## EXERCISE DESCRIPTION
Look through the data below for the line with "l'utente per passi;", and transcribe it exactly together with each line after it up to and including the line with "We will be working". Give nothing else.

## SUPPLIED ENTRIES
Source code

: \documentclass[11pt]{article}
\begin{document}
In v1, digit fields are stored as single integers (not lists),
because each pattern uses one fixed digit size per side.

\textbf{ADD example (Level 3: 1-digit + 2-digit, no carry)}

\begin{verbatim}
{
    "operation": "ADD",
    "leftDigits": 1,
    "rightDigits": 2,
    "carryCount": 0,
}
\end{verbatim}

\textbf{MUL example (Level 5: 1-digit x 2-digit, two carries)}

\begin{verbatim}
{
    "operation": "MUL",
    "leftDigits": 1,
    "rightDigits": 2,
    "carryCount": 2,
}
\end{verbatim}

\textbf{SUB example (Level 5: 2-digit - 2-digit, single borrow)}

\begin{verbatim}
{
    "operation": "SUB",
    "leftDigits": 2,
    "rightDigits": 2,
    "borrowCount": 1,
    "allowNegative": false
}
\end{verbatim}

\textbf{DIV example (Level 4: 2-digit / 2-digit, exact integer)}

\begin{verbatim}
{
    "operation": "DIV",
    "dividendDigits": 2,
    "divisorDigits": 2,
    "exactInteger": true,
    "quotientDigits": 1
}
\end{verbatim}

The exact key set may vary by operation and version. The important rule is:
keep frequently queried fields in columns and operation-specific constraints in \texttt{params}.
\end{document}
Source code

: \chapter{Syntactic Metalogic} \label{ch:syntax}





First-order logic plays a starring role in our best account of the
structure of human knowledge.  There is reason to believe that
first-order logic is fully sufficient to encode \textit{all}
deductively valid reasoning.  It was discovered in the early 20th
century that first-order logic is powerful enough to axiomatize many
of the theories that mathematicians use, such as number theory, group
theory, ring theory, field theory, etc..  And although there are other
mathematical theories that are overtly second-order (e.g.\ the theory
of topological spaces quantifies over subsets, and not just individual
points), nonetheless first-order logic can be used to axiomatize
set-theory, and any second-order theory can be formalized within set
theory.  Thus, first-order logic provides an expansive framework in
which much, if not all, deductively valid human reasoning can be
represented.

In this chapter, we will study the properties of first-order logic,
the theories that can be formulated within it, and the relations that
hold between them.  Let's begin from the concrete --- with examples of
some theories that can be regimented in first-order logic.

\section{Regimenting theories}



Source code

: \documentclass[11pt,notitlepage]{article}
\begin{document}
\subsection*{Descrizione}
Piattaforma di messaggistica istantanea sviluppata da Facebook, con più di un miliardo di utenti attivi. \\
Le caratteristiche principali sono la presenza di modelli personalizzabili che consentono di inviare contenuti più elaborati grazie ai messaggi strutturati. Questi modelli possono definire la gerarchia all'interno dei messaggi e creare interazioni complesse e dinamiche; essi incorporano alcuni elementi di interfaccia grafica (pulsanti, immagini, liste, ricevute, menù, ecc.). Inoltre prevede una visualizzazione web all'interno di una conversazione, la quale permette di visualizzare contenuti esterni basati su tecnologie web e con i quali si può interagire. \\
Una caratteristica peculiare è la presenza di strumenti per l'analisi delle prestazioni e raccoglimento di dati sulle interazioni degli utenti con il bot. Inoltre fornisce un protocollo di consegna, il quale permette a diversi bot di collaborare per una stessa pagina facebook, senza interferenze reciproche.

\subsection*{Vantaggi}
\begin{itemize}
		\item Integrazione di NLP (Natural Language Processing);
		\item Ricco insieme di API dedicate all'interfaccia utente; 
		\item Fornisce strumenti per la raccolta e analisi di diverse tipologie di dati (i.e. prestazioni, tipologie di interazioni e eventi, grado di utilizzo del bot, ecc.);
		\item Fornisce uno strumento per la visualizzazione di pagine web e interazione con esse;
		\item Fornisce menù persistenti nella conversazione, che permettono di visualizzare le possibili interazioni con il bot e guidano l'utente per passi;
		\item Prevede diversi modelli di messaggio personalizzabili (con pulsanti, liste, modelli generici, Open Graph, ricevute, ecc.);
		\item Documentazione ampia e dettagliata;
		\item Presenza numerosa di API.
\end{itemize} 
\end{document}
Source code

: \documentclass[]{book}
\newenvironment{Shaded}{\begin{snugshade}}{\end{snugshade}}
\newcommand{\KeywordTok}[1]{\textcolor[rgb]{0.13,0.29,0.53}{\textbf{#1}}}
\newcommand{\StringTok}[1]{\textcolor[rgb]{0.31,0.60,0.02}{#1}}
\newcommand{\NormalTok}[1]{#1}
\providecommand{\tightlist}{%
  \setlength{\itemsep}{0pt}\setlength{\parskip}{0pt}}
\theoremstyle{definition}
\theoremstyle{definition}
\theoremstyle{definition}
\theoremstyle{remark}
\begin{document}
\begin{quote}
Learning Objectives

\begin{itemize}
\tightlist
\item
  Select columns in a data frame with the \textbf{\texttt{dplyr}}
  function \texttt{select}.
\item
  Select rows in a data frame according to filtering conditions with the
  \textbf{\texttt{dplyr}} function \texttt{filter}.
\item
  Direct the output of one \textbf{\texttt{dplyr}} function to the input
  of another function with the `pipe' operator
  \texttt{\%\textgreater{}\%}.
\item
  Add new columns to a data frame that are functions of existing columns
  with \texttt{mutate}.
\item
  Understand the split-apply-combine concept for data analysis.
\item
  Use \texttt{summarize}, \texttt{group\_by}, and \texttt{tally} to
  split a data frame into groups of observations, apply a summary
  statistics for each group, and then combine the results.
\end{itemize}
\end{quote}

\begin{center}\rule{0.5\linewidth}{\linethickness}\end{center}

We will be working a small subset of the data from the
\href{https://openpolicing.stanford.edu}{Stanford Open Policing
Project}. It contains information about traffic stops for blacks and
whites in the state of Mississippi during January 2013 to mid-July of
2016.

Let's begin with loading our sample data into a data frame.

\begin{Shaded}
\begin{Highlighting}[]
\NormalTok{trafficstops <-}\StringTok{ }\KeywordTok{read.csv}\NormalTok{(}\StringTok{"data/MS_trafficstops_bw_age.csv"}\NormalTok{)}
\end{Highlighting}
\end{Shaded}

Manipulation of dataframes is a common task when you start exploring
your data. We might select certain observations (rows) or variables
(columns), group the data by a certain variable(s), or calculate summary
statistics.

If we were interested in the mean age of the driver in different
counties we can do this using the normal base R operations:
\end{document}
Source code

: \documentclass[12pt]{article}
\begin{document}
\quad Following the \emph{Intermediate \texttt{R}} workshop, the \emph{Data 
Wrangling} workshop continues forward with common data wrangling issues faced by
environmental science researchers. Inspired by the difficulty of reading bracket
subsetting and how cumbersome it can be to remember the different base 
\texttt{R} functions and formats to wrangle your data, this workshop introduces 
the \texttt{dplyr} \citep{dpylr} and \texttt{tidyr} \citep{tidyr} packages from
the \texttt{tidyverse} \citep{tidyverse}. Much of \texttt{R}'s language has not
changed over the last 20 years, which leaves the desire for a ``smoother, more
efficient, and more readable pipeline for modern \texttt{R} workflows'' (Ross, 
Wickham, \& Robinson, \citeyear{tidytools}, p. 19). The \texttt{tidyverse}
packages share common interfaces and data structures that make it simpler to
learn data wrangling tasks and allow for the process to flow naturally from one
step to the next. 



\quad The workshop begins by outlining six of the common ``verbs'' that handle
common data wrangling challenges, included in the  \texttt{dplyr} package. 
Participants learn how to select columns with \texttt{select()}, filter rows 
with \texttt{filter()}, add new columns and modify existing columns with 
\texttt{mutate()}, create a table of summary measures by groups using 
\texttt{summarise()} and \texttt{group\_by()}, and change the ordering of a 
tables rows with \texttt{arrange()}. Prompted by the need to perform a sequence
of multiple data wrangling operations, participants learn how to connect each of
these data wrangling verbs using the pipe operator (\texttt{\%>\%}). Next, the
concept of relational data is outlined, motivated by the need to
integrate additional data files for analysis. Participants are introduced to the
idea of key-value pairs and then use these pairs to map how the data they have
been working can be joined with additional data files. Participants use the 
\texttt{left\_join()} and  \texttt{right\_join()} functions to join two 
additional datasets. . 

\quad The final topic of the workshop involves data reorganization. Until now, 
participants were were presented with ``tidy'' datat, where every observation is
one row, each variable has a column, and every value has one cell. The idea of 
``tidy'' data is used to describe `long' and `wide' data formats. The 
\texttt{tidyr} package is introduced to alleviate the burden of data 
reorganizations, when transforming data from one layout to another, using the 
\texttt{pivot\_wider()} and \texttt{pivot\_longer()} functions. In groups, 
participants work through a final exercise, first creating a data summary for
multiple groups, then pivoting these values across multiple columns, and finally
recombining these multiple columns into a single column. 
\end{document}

## EXPECTED ANSWER
		\item Fornisce menù persistenti nella conversazione, che permettono di visualizzare le possibili interazioni con il bot e guidano l'utente per passi;
		\item Prevede diversi modelli di messaggio personalizzabili (con pulsanti, liste, modelli generici, Open Graph, ricevute, ecc.);
		\item Documentazione ampia e dettagliata;
		\item Presenza numerosa di API.
\end{itemize} 
\end{document}
Source code

: \documentclass[]{book}
\newenvironment{Shaded}{\begin{snugshade}}{\end{snugshade}}
\newcommand{\KeywordTok}[1]{\textcolor[rgb]{0.13,0.29,0.53}{\textbf{#1}}}
\newcommand{\StringTok}[1]{\textcolor[rgb]{0.31,0.60,0.02}{#1}}
\newcommand{\NormalTok}[1]{#1}
\providecommand{\tightlist}{%
  \setlength{\itemsep}{0pt}\setlength{\parskip}{0pt}}
\theoremstyle{definition}
\theoremstyle{definition}
\theoremstyle{definition}
\theoremstyle{remark}
\begin{document}
\begin{quote}
Learning Objectives

\begin{itemize}
\tightlist
\item
  Select columns in a data frame with the \textbf{\texttt{dplyr}}
  function \texttt{select}.
\item
  Select rows in a data frame according to filtering conditions with the
  \textbf{\texttt{dplyr}} function \texttt{filter}.
\item
  Direct the output of one \textbf{\texttt{dplyr}} function to the input
  of another function with the `pipe' operator
  \texttt{\%\textgreater{}\%}.
\item
  Add new columns to a data frame that are functions of existing columns
  with \texttt{mutate}.
\item
  Understand the split-apply-combine concept for data analysis.
\item
  Use \texttt{summarize}, \texttt{group\_by}, and \texttt{tally} to
  split a data frame into groups of observations, apply a summary
  statistics for each group, and then combine the results.
\end{itemize}
\end{quote}

\begin{center}\rule{0.5\linewidth}{\linethickness}\end{center}

We will be working a small subset of the data from the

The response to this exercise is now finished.